HikariCP
HikariCP copied to clipboard
Connection refused after DB failover for 1 out of 2 connection pools
Hi, we use HikariCP and observed a weird behavior of our service after a PostgreSQL db failover was executed.
Some background information.
- The failover was executed by pointing the Elastic IP to the new primary database.
- The application has 2 connection pools to the same DB with different timeout values etc.
- We are using PostgreSQL 12
- HikariCP version 3.4.5
- PostgreSQL driver version 42.2.14
- Spring Boot 2.3.2 application
- Application is running on Kubernetes
Configuration of the datasources:
spring:
datasource:
default:
driver-class-name: org.postgresql.Driver
jdbc-url: jdbc:postgresql://localhost:5432/postgres
username: ${DB_USER:postgres}
password: ${DB_PASSWORD:postgres}
pool-name: default
connection-timeout: 5000
maximum-pool-size: 10
validation-timeout: 800
critical-query:
driver-class-name: ${spring.datasource.default.driver-class-name}
jdbc-url: ${spring.datasource.default.jdbc-url}
username: ${spring.datasource.default.username}
password: ${spring.datasource.default.password}
pool-name: critical-query
maximum-pool-size: 10
connection-timeout: 300
validation-timeout: 250
connection-init-sql: "set statement_timeout to '400ms'; set application_name to 'critical-ops';"
The problem occured on the default
datasource, but only for 1 out of 10 pods. And on this one pod only the default
connection pool was affected. The critical-query
connection pool recovered quickly after the failover. The problem was only fixed once the affected pod was manually terminated after ~30min.

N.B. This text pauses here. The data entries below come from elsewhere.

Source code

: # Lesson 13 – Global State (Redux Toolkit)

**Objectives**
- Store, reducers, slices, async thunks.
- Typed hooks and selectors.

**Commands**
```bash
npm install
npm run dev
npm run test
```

We got the following exceptions:
org.springframework.web.util.NestedServletException: Request processing failed; nested exception is org.springframework.transaction.CannotCreateTransactionException: Could not open JDBC Connection for transaction; nested exception is java.sql.SQLTransientConnectionException: default - Connection is not available, request timed out after 5000ms.
...
Caused by: org.postgresql.util.PSQLException: Connection to {URL}:5432 refused. Check that the hostname and port are correct and that the postmaster is accepting TCP/IP connections.
...
Caused by: java.net.ConnectException: Connection refused (Connection refused)
As no DNS changes were involved, the jvm cache couldn't be a problem. Additionally I would expect that both connection pools would be affected in such a scenario. The same goes for any infrastructure related issue.
We suspect some kind of race condition or concurrency issue that leaves hikari cp in a bad state, because not all db failovers are affected. Any help would be appreciated. In case you need more information, please let me know.
@mschwitalla What is the maximum number of connections supported by postgres in 'Default'? You're saying that you got a connection refused to localhost? If the issue occurred on 'Default', and the URL in the configuration is localhost, then can I assume that {URL}:5432
in the exception is referring to localhost:5432
?
@brettwooldridge Sorry for the confusion. I pasted the jdbc-url from the default environment, because I didn't want to paste the production URL. Therefore it's not localhost, but a DB server used in production.
we are facing similar issues with Hikari Pool in Kubernetes Pods connectiong to Postgres databases in IBM Cloud. After a switch of the db, Hikari can not connect to database anymore with error message:
[...]
Caused by: org.postgresql.util.PSQLException: Connection to <DB-HOST>:<DB-PORT> refused. Check that the hostname and port are correct and that the postmaster is accepting TCP/IP connections.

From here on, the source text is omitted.